A jolt ran down his spine. “You think she’s going to look for Fairwen.”

“Caelute was always the type to beg forgiveness rather than ask permission. Not that she ever did much of either.” Nicolina flicked a token with her thumb. It landed face-down among the whispery ink peaks of the Noadic Range. “It’s only a matter of time before she makes her move. Just…go at a loose follow. Keep an eye on her, you know?”

Was he hearing her correctly? “Thought all Hunters were on standby until the Storm.”

“Observatorium forecasted a ninety-eight percent chance of a northern critical zone.

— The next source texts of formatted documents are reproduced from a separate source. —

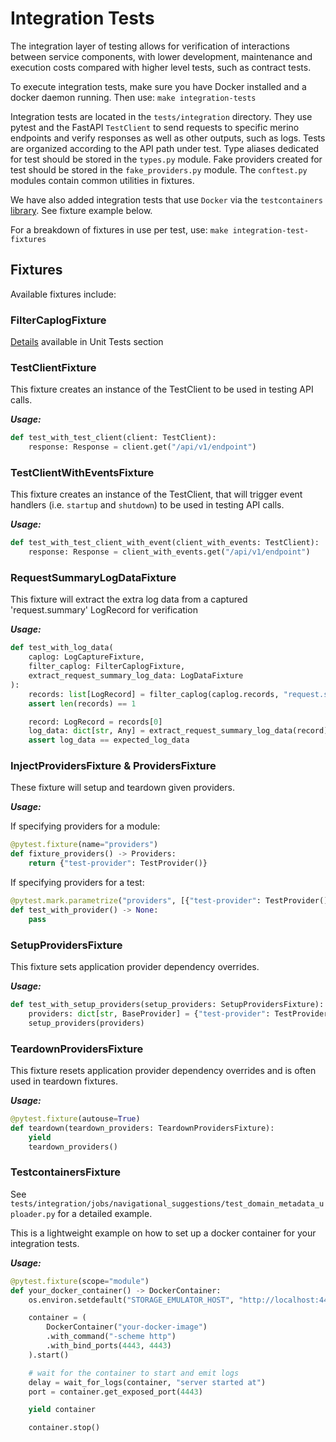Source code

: # Integration Tests

The integration layer of testing allows for verification of interactions between service components,
with lower development, maintenance and execution costs compared with higher level tests, such as contract tests.

To execute integration tests, make sure you have Docker installed and a docker daemon running. Then use: `make integration-tests`

Integration tests are located in the `tests/integration` directory.
They use pytest and the FastAPI `TestClient` to send requests to specific merino endpoints and verify responses as well as other outputs, such as logs.
Tests are organized according to the API path under test.
Type aliases dedicated for test should be stored in the `types.py` module.
Fake providers created for test should be stored in the `fake_providers.py` module.
The `conftest.py` modules contain common utilities in fixtures.

We have also added integration tests that use `Docker` via the `testcontainers` [library](https://testcontainers-python.readthedocs.io/en/latest/). See fixture example below.

For a breakdown of fixtures in use per test, use: `make integration-test-fixtures`

## Fixtures

Available fixtures include:

### FilterCaplogFixture

[Details](#FilterCaplogFixture) available in Unit Tests section

### TestClientFixture
This fixture creates an instance of the TestClient to be used in testing API calls.

_**Usage:**_
```python
def test_with_test_client(client: TestClient):
    response: Response = client.get("/api/v1/endpoint")
```

### TestClientWithEventsFixture
This fixture creates an instance of the TestClient, that will trigger event handlers
(i.e. `startup` and `shutdown`) to be used in testing API calls.

_**Usage:**_
```python
def test_with_test_client_with_event(client_with_events: TestClient):
    response: Response = client_with_events.get("/api/v1/endpoint")
```

### RequestSummaryLogDataFixture
This fixture will extract the extra log data from a captured 'request.summary'
LogRecord for verification

_**Usage:**_
```python
def test_with_log_data(
    caplog: LogCaptureFixture,
    filter_caplog: FilterCaplogFixture,
    extract_request_summary_log_data: LogDataFixture
):
    records: list[LogRecord] = filter_caplog(caplog.records, "request.summary")
    assert len(records) == 1

    record: LogRecord = records[0]
    log_data: dict[str, Any] = extract_request_summary_log_data(record)
    assert log_data == expected_log_data
```

### InjectProvidersFixture & ProvidersFixture
These fixture will setup and teardown given providers.

_**Usage:**_

If specifying providers for a module:
```python
@pytest.fixture(name="providers")
def fixture_providers() -> Providers:
    return {"test-provider": TestProvider()}
```

If specifying providers for a test:
```python
@pytest.mark.parametrize("providers", [{"test-provider": TestProvider()}])
def test_with_provider() -> None:
    pass
```

### SetupProvidersFixture
This fixture sets application provider dependency overrides.

_**Usage:**_
```python
def test_with_setup_providers(setup_providers: SetupProvidersFixture):
    providers: dict[str, BaseProvider] = {"test-provider": TestProvider()}
    setup_providers(providers)
```

### TeardownProvidersFixture
This fixture resets application provider dependency overrides and is often used in
teardown fixtures.

_**Usage:**_
```python
@pytest.fixture(autouse=True)
def teardown(teardown_providers: TeardownProvidersFixture):
    yield
    teardown_providers()
```

### TestcontainersFixture
See `tests/integration/jobs/navigational_suggestions/test_domain_metadata_uploader.py` for a detailed example.

This is a lightweight example on how to set up a docker container for your integration tests.

_**Usage:**_

```python
@pytest.fixture(scope="module")
def your_docker_container() -> DockerContainer:
    os.environ.setdefault("STORAGE_EMULATOR_HOST", "http://localhost:4443")

    container = (
        DockerContainer("your-docker-image")
        .with_command("-scheme http")
        .with_bind_ports(4443, 4443)
    ).start()

    # wait for the container to start and emit logs
    delay = wait_for_logs(container, "server started at")
    port = container.get_exposed_port(4443)

    yield container

    container.stop()
```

Which is the only reason I haven’t strapped Caelute to a cradle.” Nicolina sighed. “She probably knows it too. Both of you can read me too well.”

“Then if the Storm strikes before our return, we’ll default to the northern critical zone.”

“Yes. It might be a Class Five.”

“We’ve done it before.”

“Just once. Don’t get a swelled head about it.” Nicolina flicked another token, which landed face-up on Northelm. The lines on her face softened. “Be cautious, Yuden. I can’t afford to lose you. Either of you.”

Halcyon felt a rare, warm stir of pity. He was looking at a woman who had lost too much. More than Karis. More than him. He would make certain she didn’t lose anything more.

He saluted and pushed out of the study, taking quick strides away from the guild.